India is the world's largest supplier of generic medicines, providing roughly 20 percent of global supply. [3] Companies including Natco Pharma, Eris Lifesciences, Sun Pharma, and Dr. Reddy's Laboratories have regulatory approval from India's drug controller and were waiting for the patent clock to run out. [4] More than 50 branded generic versions are expected to reach the Indian market in the coming weeks, according to NDTV, creating what India Today called a "launch storm." [5] Natco's injectable version will sell for approximately 1,200 rupees — about $14 — for the lowest monthly dose. [6]
The price gap between the American branded product and its Indian generic equivalent is not a rounding error.

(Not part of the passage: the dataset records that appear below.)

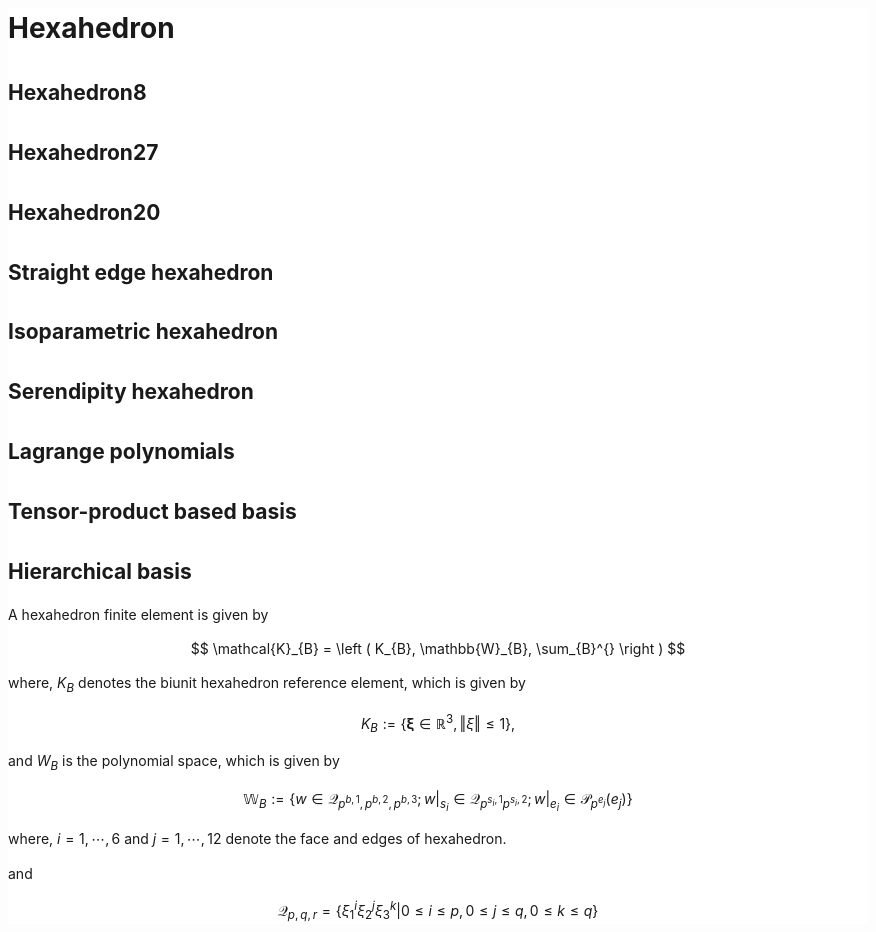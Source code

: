 # Hexahedron

## Hexahedron8

## Hexahedron27

## Hexahedron20

## Straight edge hexahedron

## Isoparametric hexahedron

## Serendipity hexahedron

## Lagrange polynomials

## Tensor-product based basis


## Hierarchical basis

A hexahedron finite element is given by

$$
\mathcal{K}_{B} = \left ( K_{B}, \mathbb{W}_{B}, \sum_{B}^{} \right )
$$

where, $K_{B}$ denotes the biunit hexahedron reference element, which is given by

$$
K_{B} := \left\{ \mathbf{\xi} \in \mathbb{R}^{3}, \Vert \xi \Vert \le 1 \right\},
$$

and $W_{B}$ is the polynomial space, which is given by

$$
\mathbb{W}_{B}:=\left\{ w\in\mathcal{Q}_{p^{b,1},p^{b,2},p^{b,3}};w\vert_{s_{i}}\in\mathcal{Q}_{p^{s_{i},1}p^{s_{i},2}};w\vert_{e_{i}}\in\mathcal{P}_{p^{e_{j}}}\left(e_{j}\right)\right\}
$$

where, $i=1,\cdots, 6$ and $j=1, \cdots, 12$ denote the face and edges of hexahedron.

and

$$
\mathcal{Q}_{p,q,r}=\left\{ \xi_{1}^{i}\xi_{2}^{j} \xi_{3}^{k}\vert 0 \le i\le p, 0 \le j\le q, 0 \le k\le q \right\}
$$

It is a 67-to-1 ratio. A JAMA-published study from March found that injectable semaglutide could be manufactured for as little as $3 per month — roughly $28 to $140 per year — if produced at scale. [7] The Guardian reported on the study's conclusion: the drug that reshaped American beauty standards and generated $18 billion in annual revenue for Novo Nordisk could, in theory, be made available to diabetics and obesity patients across 160 countries at a fraction of what wealthy nations currently pay. [8]
This is where the pharma story becomes a body politics story. Semaglutide did not stay in endocrinology clinics. It migrated to Hollywood, to Instagram, to dinner party conversations about who looks different and why. The drug became shorthand for a new era of chemical weight management — controversial among eating disorder specialists, celebrated among patients with Type 2 diabetes, and aspirational for millions who could not afford it. That last group just got considerably larger.
The Indian generics will not be available in the United States, where Novo Nordisk's patent protections extend years longer. But the existence of a $14 version of a $936 drug applies a specific kind of pressure. Compounding pharmacies in the US were already producing semaglutide copies under FDA enforcement discretion during the drug shortage; the FDA's decision on whether to continue allowing compounding now carries the additional weight of a global market where the identical molecule costs less than a large pizza. [9]
On X, the reaction has been less about pharmaceutical regulation than about national humiliation. Posts comparing the two price points have gone viral across India, the US, and Europe, with users treating the gap as a referendum on American healthcare. [10] The framing is simple and effective: India, a country with a per capita GDP of $2,500, will sell you the same drug that costs an American with insurance a $25 copay and an American without insurance a second mortgage.
For Novo Nordisk, the Indian market was never the revenue center — the US and Europe are. But generics have a way of crossing borders, through medical tourism, online pharmacies, and the slow diplomacy of price benchmarking. The $936 price was always a fact of patent law, not production cost. Now the patent has expired somewhere, and the production cost is public knowledge. The question is how long the distance between $3 and $936 remains politically sustainable.